Built isn’t done: operability as a first‑class requirement
Shipping code is the easy part. Keeping it running, debuggable, and supportable under real traffic is where projects either mature… or quietly bleed time. Here’s how I think about operability as a requirement, not an afterthought.
Most teams don’t ship “a system”. They ship a thing that works right now, in one environment, with one person holding the context in their head.
And look, that’s normal. It’s how software gets made. But at some point—usually when the stakes go up, or the traffic goes up, or the number of people touching the code goes up—you hit the real dividing line:
Does this thing keep working when nobody’s watching?

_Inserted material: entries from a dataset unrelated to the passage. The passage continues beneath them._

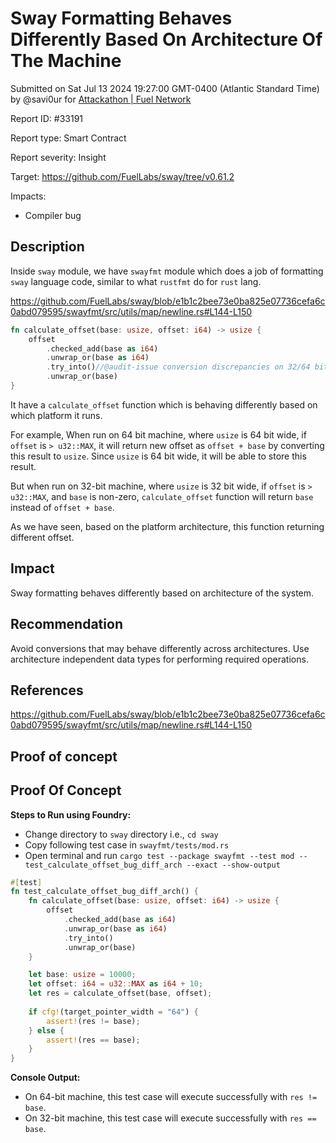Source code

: 
# Sway Formatting Behaves Differently Based On Architecture Of The Machine

Submitted on Sat Jul 13 2024 19:27:00 GMT-0400 (Atlantic Standard Time) by @savi0ur for [Attackathon | Fuel Network](https://immunefi.com/bounty/fuel-network-attackathon/)

Report ID: #33191

Report type: Smart Contract

Report severity: Insight

Target: https://github.com/FuelLabs/sway/tree/v0.61.2

Impacts:
- Compiler bug

## Description
Inside `sway` module, we have `swayfmt` module which does a job of formatting `sway` language code, similar to what `rustfmt` do for `rust` lang.

https://github.com/FuelLabs/sway/blob/e1b1c2bee73e0ba825e07736cefa6c0abd079595/swayfmt/src/utils/map/newline.rs#L144-L150
```rust
fn calculate_offset(base: usize, offset: i64) -> usize {
    offset
        .checked_add(base as i64)
        .unwrap_or(base as i64)
        .try_into()//@audit-issue conversion discrepancies on 32/64 bit machine
        .unwrap_or(base)
}
```

It have a `calculate_offset` function which is behaving differently based on which platform it runs. 

For example, When run on 64 bit machine, where `usize` is 64 bit wide, if `offset` is `> u32::MAX`, it will return new offset as `offset + base` by converting this result to `usize`. Since `usize` is 64 bit wide, it will be able to store this result.

But when run on 32-bit machine, where `usize` is 32 bit wide, if `offset` is `> u32::MAX`, and `base` is non-zero, `calculate_offset` function will return `base` instead of `offset + base`.

As we have seen, based on the platform architecture, this function returning different offset.
## Impact

Sway formatting behaves differently based on architecture of the system.
## Recommendation

Avoid conversions that may behave differently across architectures. Use architecture independent data types for performing required operations.
## References

https://github.com/FuelLabs/sway/blob/e1b1c2bee73e0ba825e07736cefa6c0abd079595/swayfmt/src/utils/map/newline.rs#L144-L150
        
## Proof of concept
## Proof Of Concept

**Steps to Run using Foundry:**
- Change directory to `sway` directory i.e., `cd sway`
- Copy following test case in `swayfmt/tests/mod.rs`
- Open terminal and run `cargo test --package swayfmt --test mod -- test_calculate_offset_bug_diff_arch --exact --show-output`

```rust
#[test]
fn test_calculate_offset_bug_diff_arch() {
    fn calculate_offset(base: usize, offset: i64) -> usize {
        offset
            .checked_add(base as i64)
            .unwrap_or(base as i64)
            .try_into()
            .unwrap_or(base)
    }

    let base: usize = 10000;
    let offset: i64 = u32::MAX as i64 + 10;
    let res = calculate_offset(base, offset);
    
    if cfg!(target_pointer_width = "64") {    
        assert!(res != base);
    } else {
        assert!(res == base);
    }
}
```

**Console Output:**

- On 64-bit machine, this test case will execute successfully with `res != base`.
- On 32-bit machine, this test case will execute successfully with `res == base`.
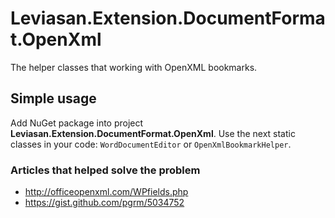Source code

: ﻿# Leviasan.Extension.DocumentFormat.OpenXml
The helper classes that working with OpenXML bookmarks.

## Simple usage
Add NuGet package into project **Leviasan.Extension.DocumentFormat.OpenXml**.
Use the next static classes in your code: ```WordDocumentEditor``` or ```OpenXmlBookmarkHelper```.

### Articles that helped solve the problem
- http://officeopenxml.com/WPfields.php
- https://gist.github.com/pgrm/5034752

That’s operability. And it’s one of those topics that sounds like infrastructure navel-gazing until you’ve lived through a Friday afternoon incident where the only clue you have is a generic 500 and a vague sense of dread.
I’m writing this because I keep seeing the same pattern: teams treat operability as “nice to have”, or as something you do once you’ve shipped the feature work. But in high-stakes systems—commerce is the obvious example, but it applies everywhere—operability is a product requirement.
Not because it’s fashionable. Because it’s cheaper than chaos.
What I mean by “operability”
Operability is the set of properties that lets a team:
- understand what the system is doing (without guessing)
- detect problems early (before customers tell you)
- fix problems quickly (without heroics)
- make changes safely (without fear)
- recover when something breaks (because it will)
It’s not just monitoring. It’s not just logging. And it’s definitely not “we have a dashboard somewhere”.
Operability is about running the system as a service, even if you don’t call it that.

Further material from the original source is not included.